SOURCE INFORMATION Start Marker

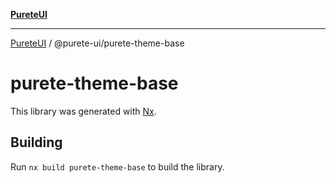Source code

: [**PureteUI**](../../README.md)

***

[PureteUI](../../packages.md) / @purete-ui/purete-theme-base

# purete-theme-base

This library was generated with [Nx](https://nx.dev).

## Building

Run `nx build purete-theme-base` to build the library.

SOURCE INFORMATION End Marker

▸ **EXERCISE BRIEF**:
Retype every entry exactly as written, but omit the pictures.

▸ **TASK RESPONSE**:
Source code

: [**PureteUI**](../../README.md)

***

[PureteUI](../../packages.md) / @purete-ui/purete-theme-base

# purete-theme-base

This library was generated with [Nx](https://nx.dev).

## Building

Run `nx build purete-theme-base` to build the library.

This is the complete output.